Without changing a word, repeat the data, and include no pictures.

Saved data entries:
= = = =
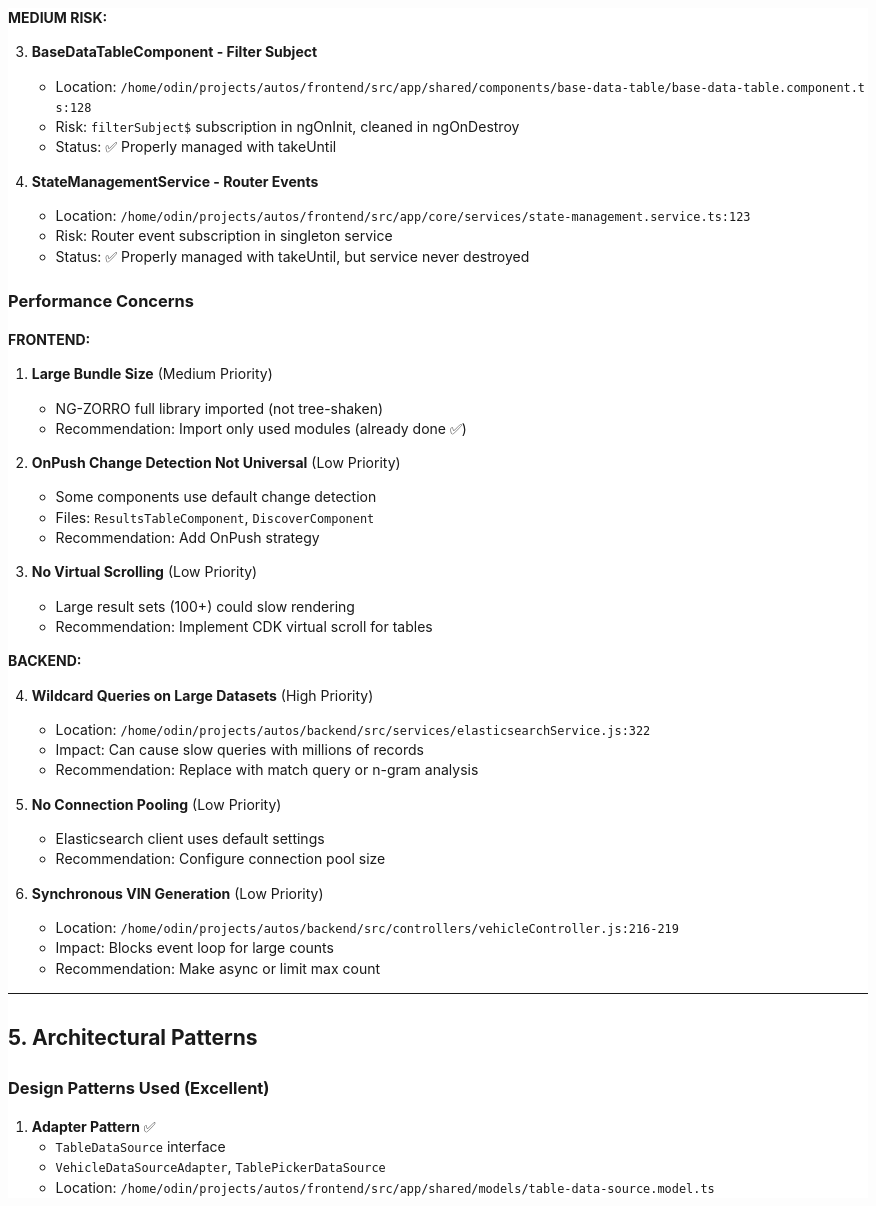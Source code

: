 **MEDIUM RISK:**

3. **BaseDataTableComponent - Filter Subject**
   - Location: `/home/odin/projects/autos/frontend/src/app/shared/components/base-data-table/base-data-table.component.ts:128`
   - Risk: `filterSubject$` subscription in ngOnInit, cleaned in ngOnDestroy
   - Status: ✅ Properly managed with takeUntil

4. **StateManagementService - Router Events**
   - Location: `/home/odin/projects/autos/frontend/src/app/core/services/state-management.service.ts:123`
   - Risk: Router event subscription in singleton service
   - Status: ✅ Properly managed with takeUntil, but service never destroyed

### Performance Concerns

**FRONTEND:**

1. **Large Bundle Size** (Medium Priority)
   - NG-ZORRO full library imported (not tree-shaken)
   - Recommendation: Import only used modules (already done ✅)

2. **OnPush Change Detection Not Universal** (Low Priority)
   - Some components use default change detection
   - Files: `ResultsTableComponent`, `DiscoverComponent`
   - Recommendation: Add OnPush strategy

3. **No Virtual Scrolling** (Low Priority)
   - Large result sets (100+) could slow rendering
   - Recommendation: Implement CDK virtual scroll for tables

**BACKEND:**

4. **Wildcard Queries on Large Datasets** (High Priority)
   - Location: `/home/odin/projects/autos/backend/src/services/elasticsearchService.js:322`
   - Impact: Can cause slow queries with millions of records
   - Recommendation: Replace with match query or n-gram analysis

5. **No Connection Pooling** (Low Priority)
   - Elasticsearch client uses default settings
   - Recommendation: Configure connection pool size

6. **Synchronous VIN Generation** (Low Priority)
   - Location: `/home/odin/projects/autos/backend/src/controllers/vehicleController.js:216-219`
   - Impact: Blocks event loop for large counts
   - Recommendation: Make async or limit max count

---

## 5. Architectural Patterns

### Design Patterns Used (Excellent)

1. **Adapter Pattern** ✅
   - `TableDataSource` interface
   - `VehicleDataSourceAdapter`, `TablePickerDataSource`
   - Location: `/home/odin/projects/autos/frontend/src/app/shared/models/table-data-source.model.ts`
= = = =
* [Solution to the exercise]:
Source code

: **MEDIUM RISK:**

3. **BaseDataTableComponent - Filter Subject**
   - Location: `/home/odin/projects/autos/frontend/src/app/shared/components/base-data-table/base-data-table.component.ts:128`
   - Risk: `filterSubject$` subscription in ngOnInit, cleaned in ngOnDestroy
   - Status: ✅ Properly managed with takeUntil

4. **StateManagementService - Router Events**
   - Location: `/home/odin/projects/autos/frontend/src/app/core/services/state-management.service.ts:123`
   - Risk: Router event subscription in singleton service
   - Status: ✅ Properly managed with takeUntil, but service never destroyed

### Performance Concerns

**FRONTEND:**

1. **Large Bundle Size** (Medium Priority)
   - NG-ZORRO full library imported (not tree-shaken)
   - Recommendation: Import only used modules (already done ✅)

2. **OnPush Change Detection Not Universal** (Low Priority)
   - Some components use default change detection
   - Files: `ResultsTableComponent`, `DiscoverComponent`
   - Recommendation: Add OnPush strategy

3. **No Virtual Scrolling** (Low Priority)
   - Large result sets (100+) could slow rendering
   - Recommendation: Implement CDK virtual scroll for tables

**BACKEND:**

4. **Wildcard Queries on Large Datasets** (High Priority)
   - Location: `/home/odin/projects/autos/backend/src/services/elasticsearchService.js:322`
   - Impact: Can cause slow queries with millions of records
   - Recommendation: Replace with match query or n-gram analysis

5. **No Connection Pooling** (Low Priority)
   - Elasticsearch client uses default settings
   - Recommendation: Configure connection pool size

6. **Synchronous VIN Generation** (Low Priority)
   - Location: `/home/odin/projects/autos/backend/src/controllers/vehicleController.js:216-219`
   - Impact: Blocks event loop for large counts
   - Recommendation: Make async or limit max count

---

## 5. Architectural Patterns

### Design Patterns Used (Excellent)

1. **Adapter Pattern** ✅
   - `TableDataSource` interface
   - `VehicleDataSourceAdapter`, `TablePickerDataSource`
   - Location: `/home/odin/projects/autos/frontend/src/app/shared/models/table-data-source.model.ts`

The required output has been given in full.